Que voulez-vous que je dise encore sur cette tuerie de masse, ce drame vécu par nos compatriotes, particulièrement des femmes violées à ciel ouvert. Des hordes barbares ont envahi le stade ce triste jour du 28 septembre 2009 pour y déverser leur haine et faire subir aux manifestants une violence inimaginable. Oui, les mots nous manquent pour exprimer l’horreur.

Ça fait dix ans de refus de rendre justice, dix ans de lâcheté, car nous avons accepté le triomphe de la bestialité sur les droits inaliénables des citoyens.

Notre pays n’a pas eu de chance, voilà 61 ans que nous sommes sous la coupe de dirigeants-vampires qui ne survivent que grâce à notre sang. Ils sont assoiffés de sang.

Je suis pessimiste pour l’avenir. Les élites s’en fichent du respect des Droits de l’Homme, c’est le pouvoir qui les intéresse. Ils ont enjambé des cadavres pour accéder au pouvoir en oubliant de bâtir ne serait-ce qu’une stèle en mémoire de nos martyrs. En 9 ans, aucune manifestation d’envergure pour réclamer justice pour les victimes, seule l’association Pottal Fii Bhantal Fouta Djalon les organise annuellement pour rappeler la communauté internationale à ses responsabilités. On n’a jamais compris d’ailleurs la complaisance de la CPI envers le gouvernement qui fait de l’obstruction à la justice. Et que dire des juges qui ont requalifié en crimes ordinaires les faits unanimement reconnus par le monde entier de crimes contre l’humanité. Ils ont osé franchir ce pas.

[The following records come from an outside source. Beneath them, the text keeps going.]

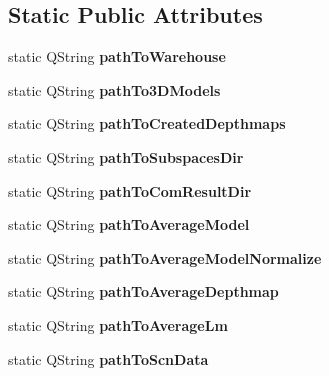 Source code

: \subsection*{Static Public Attributes}
\begin{DoxyCompactItemize}
\item 
\hypertarget{class_common_a126b28f6f665f60bc0c1f15e6865b40b}{static Q\+String {\bfseries path\+To\+Warehouse}}\label{class_common_a126b28f6f665f60bc0c1f15e6865b40b}

\item 
\hypertarget{class_common_a17490b41b174d27b74c97be7b9f2c2c1}{static Q\+String {\bfseries path\+To3\+D\+Models}}\label{class_common_a17490b41b174d27b74c97be7b9f2c2c1}

\item 
\hypertarget{class_common_aeb301bd4a539a4a15b6548097a0e0810}{static Q\+String {\bfseries path\+To\+Created\+Depthmaps}}\label{class_common_aeb301bd4a539a4a15b6548097a0e0810}

\item 
\hypertarget{class_common_ab4044707670e3de50abc14fbd30e0b1c}{static Q\+String {\bfseries path\+To\+Subspaces\+Dir}}\label{class_common_ab4044707670e3de50abc14fbd30e0b1c}

\item 
\hypertarget{class_common_a1fb67c0e95b467f14842270e578663fd}{static Q\+String {\bfseries path\+To\+Com\+Result\+Dir}}\label{class_common_a1fb67c0e95b467f14842270e578663fd}

\item 
\hypertarget{class_common_a713604d8a658e98fa63c4604c6e63823}{static Q\+String {\bfseries path\+To\+Average\+Model}}\label{class_common_a713604d8a658e98fa63c4604c6e63823}

\item 
\hypertarget{class_common_a00f003ac02c700a9ac2c21463498ff0f}{static Q\+String {\bfseries path\+To\+Average\+Model\+Normalize}}\label{class_common_a00f003ac02c700a9ac2c21463498ff0f}

\item 
\hypertarget{class_common_a202fba2acf940a741d1135f9745a45fc}{static Q\+String {\bfseries path\+To\+Average\+Depthmap}}\label{class_common_a202fba2acf940a741d1135f9745a45fc}

\item 
\hypertarget{class_common_aaced08da82d7b5d2d68b1c16bce71b23}{static Q\+String {\bfseries path\+To\+Average\+Lm}}\label{class_common_aaced08da82d7b5d2d68b1c16bce71b23}

\item 
\hypertarget{class_common_a3002bdce8d117d2102f2a0408c81c04a}{static Q\+String {\bfseries path\+To\+Scn\+Data}}\label{class_common_a3002bdce8d117d2102f2a0408c81c04a}


\end{DoxyCompactItemize}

Alpha Condé était parmi les partisans déterminés au sein des Forces vives pour organiser cette manifestation. Après sa prise de pouvoir, que fait-il? C’est de nommer dans son gouvernement des officiers nommément cités dans le rapport d’enquête de l’ONU comme les présumés responsables du massacre. Il les a maintenu en fonction après leur inculpation par le pool des juges d’instruction chargés de l’affaire. Nous avions accepté sans réagir cette félonie. Dès que les journalistes internationaux évoquent l’affaire du 28 septembre, il s’enflamme, mais que nous cache-t-il?

Le discours de son premier ministre n’est qu’un écran de fumée pour gagner du temps, comme les promesses de jugement de l’ancien ministre de la Justice pour contenir les fortes pressions de la communauté internationale.

Nos juges si prompts à délivrer des mandats de dépôt pour une peccadille, ont considéré cette fois-ci que des inculpés pour crimes contre l’humanité peuvent être libres en attendant leur jugement. Peut-on leur faire confiance? Ils ont attendu que le capitaine Moussa Dadis Camara déclare sa candidature à l’élection présidentielle de 2015 pour déclencher les représailles : son inculpation. A deux reprises, Alpha Condé l’a empêché de se présenter devant les juges, ces derniers sont restés silencieux alors qu’ils ont théoriquement le pouvoir d’exiger son retour. Dans ces conditions, il est clair que la justice guinéenne n’est pas indépendante pour juger ce dossier complexe et explosif.

On aurait dû nous inspirer (il n’est pas encore tard) de l’expérience du Tribunal Spécial sur la Sierra Leone (TSSL) qui est basé sur un accord entre l’ONU et le gouvernement léonais, ratifié par le parlement léonais qui permet donc le jugement des responsables présumés de crimes contre l’humanité en Sierra Leone où les crimes ont été commis lors de la guerre civile. C’est ce schéma qui est le plus adapté pour le dossier du 28 septembre 2009.

C’est une erreur de la communauté internationale ( il est vrai, qu’elle ne peut pas s’impliquer plus que les acteurs nationaux emmurés dans leur indifférence ) de laisser gérer ce dossier par une justice nationale inféodée au pouvoir, qui manifestement ne veut pas que lumière soit faite dans cette affaire.

L’enjeu pour nous, c’est de mettre fin à l’impunité, pour que plus jamais que des Guinéens soient lâchement assassinés par leurs propres dirigeants.